十五少年漂流記

 

 椎名誠氏が敬愛している作家のジュール・ヴェルヌ。最近私も沢山の本を読む中で自分の読書傾向が分かってきた。私も椎名と同様に冒険小説の代表者のヴェルヌの作品が大好きなのだ。世界では彼の人気がある作品といえば、「海底二万マイル」「地底旅行」「八十日間世界一周」だ。でも日本ではこの「十五少年漂流記」の方が人気が高い風に思える。「十五少年漂流記」の原題は「二年間の休暇」。随分、味気ないタイトルだ。邦題の方がいい。

 

 休暇と言うけれど命懸けのサバイバル生活だ。まず本書の冒頭の著書からの説明書きから分かるようにこの物語はダニエル・デフォーロビンソン・クルーソーから影響を受けて誕生した。ヴェルヌ流のロビンソン・クルーソーだ。あの作品は漂流物の先駆けとして今まで多くの作家たちが自分流のロビンソン・クルーソーを書いてきた。有名なところでは「フライデー、或いは太平洋の冥界」「蝿の王」。あの作品は合理主義と信仰の元で猛烈に働く大人の男の物語だが、「十五少年漂流記」も子供たちが知恵を出し合ってお互いに協力して困難を乗り越えていく素晴らしい物語だ。

 

 まず子どもたちがとても利口で驚く。年少組と年少組に分かれてそれぞれが自分の役割を果たしていく。リーダー格のゴードンは倹約家で冷静で頼りになる存在だ。もう一人の指導者的役割を担うブリアンは誠実で年少組の子どもたちからとても慕われている。そして野心家のドニファン。この3人を中心に島での生活は進んでいく。以前、この無人島で命を落としたフランス人の男の住処の洞穴に住みながら罠を仕掛け獲物を獲って料理役のモコが美味しい料理をつくる。島の全貌を探る為にちょっとした数日間の探検旅行を繰り返す。そしておおよその島の地図が完成した。時には脂を目的にアザラシを狩る。やがて島に訪れた悪党たちがきっかけで島からの脱出が現実味を帯びてくる。

 

 椎名はこの本に絶大な影響を受けた作家だ。実際に本書の舞台となったマゼラン海峡ハノーバー島にも訪れている。研究者の間では長年子どもたちがたどり着いた島がどこなのか論争の的になっている。
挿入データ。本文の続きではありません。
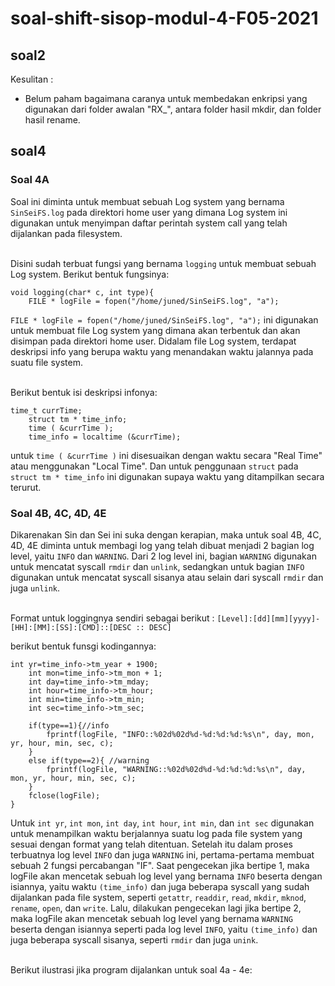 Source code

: # soal-shift-sisop-modul-4-F05-2021
## soal2
Kesulitan :
- Belum paham bagaimana caranya untuk membedakan enkripsi yang digunakan dari folder awalan "RX_", antara folder hasil mkdir, dan folder hasil rename.<br> 
## soal4
### Soal 4A
Soal ini diminta untuk membuat sebuah Log system yang bernama `SinSeiFS.log` pada direktori home user
yang dimana Log system ini digunakan untuk menyimpan daftar perintah system call yang telah dijalankan pada filesystem.<br><br>

Disini sudah terbuat fungsi yang bernama `logging` untuk membuat sebuah Log system. Berikut bentuk fungsinya:

```
void logging(char* c, int type){
    FILE * logFile = fopen("/home/juned/SinSeiFS.log", "a");
```

`FILE * logFile = fopen("/home/juned/SinSeiFS.log", "a");` ini digunakan untuk membuat file Log system yang dimana akan terbentuk 
dan akan disimpan pada direktori home user. Didalam file Log system, terdapat deskripsi info yang berupa waktu yang menandakan waktu 
jalannya pada suatu file system.<br><br>

Berikut bentuk isi deskripsi infonya:

```
time_t currTime;
	struct tm * time_info;
	time ( &currTime );
	time_info = localtime (&currTime);
```

untuk `time ( &currTime )` ini disesuaikan dengan waktu secara "Real Time" atau menggunakan "Local Time". Dan untuk penggunaan `struct` pada `struct tm * time_info` ini digunakan supaya waktu yang ditampilkan secara terurut.

### Soal 4B, 4C, 4D, 4E
Dikarenakan Sin dan Sei ini suka dengan kerapian, maka untuk soal 4B, 4C, 4D, 4E diminta untuk membagi log yang telah dibuat menjadi 2 bagian log level,
yaitu `INFO` dan `WARNING`. Dari 2 log level ini, bagian `WARNING` digunakan untuk mencatat syscall `rmdir` dan `unlink`, sedangkan untuk bagian `INFO` 
digunakan untuk mencatat syscall sisanya atau selain dari syscall `rmdir` dan juga `unlink`.<br><br> 

Format untuk loggingnya sendiri sebagai berikut :
`[Level]:[dd][mm][yyyy]-[HH]:[MM]:[SS]:[CMD]::[DESC :: DESC]`

berikut bentuk funsgi kodingannya:

```
int yr=time_info->tm_year + 1900;
	int mon=time_info->tm_mon + 1;
	int day=time_info->tm_mday;
	int hour=time_info->tm_hour;
	int min=time_info->tm_min;
	int sec=time_info->tm_sec;

    if(type==1){//info
        fprintf(logFile, "INFO::%02d%02d%d-%d:%d:%d:%s\n", day, mon, yr, hour, min, sec, c);
    }
    else if(type==2){ //warning
        fprintf(logFile, "WARNING::%02d%02d%d-%d:%d:%d:%s\n", day, mon, yr, hour, min, sec, c);
    }
    fclose(logFile);
}
```

Untuk `int yr`, `int mon`, `int day`, `int hour`, `int min`, dan `int sec` digunakan untuk menampilkan waktu berjalannya suatu log pada file system yang
sesuai dengan format yang telah ditentuan. Setelah itu dalam proses terbuatnya log level `INFO` dan juga `WARNING` ini, pertama-pertama membuat sebuah 2 fungsi 
percabangan "IF". Saat pengecekan jika bertipe 1, maka logFile akan mencetak sebuah log level yang bernama `INFO` beserta dengan isiannya, yaitu waktu `(time_info)` 
dan juga beberapa syscall yang sudah dijalankan pada file system, seperti `getattr`, `readdir`, `read`, `mkdir`, `mknod`, `rename`, `open`, dan `write`. Lalu, 
dilakukan pengecekan lagi jika bertipe 2, maka logFile akan mencetak sebuah log level yang bernama `WARNING` beserta dengan isiannya seperti pada log level `INFO`, 
yaitu `(time_info)` dan juga beberapa syscall sisanya, seperti `rmdir` dan juga `unink`.<br><br>

Berikut ilustrasi jika program dijalankan untuk soal 4a - 4e:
ニュージーランドオークランドから南米大陸まで大嵐に流されて行くことが可能なのか?確かに無理がある気がする。椎名誠ハノーバー島は荒涼とした土地で物語に登場する内陸部の湖も存在しなかった。実際はニュージーランドにあるチャタム島が本書の舞台だったのだ。椎名はチャタム島にも訪れた。ここには湖があって淡水で犬たちは水を飲んでいた。正しくチャタム島が本当のモデルだったのだ。とはいえ南米大陸に存在する子どもたちが飼育して世話をするグアナコはいなかった。つまりこの物語は色々な実在する要素を取り入れてその上ヴェルヌの想像力も駆使して書かれた小説なので多少矛盾があっても気にしないで読むのが重要だ。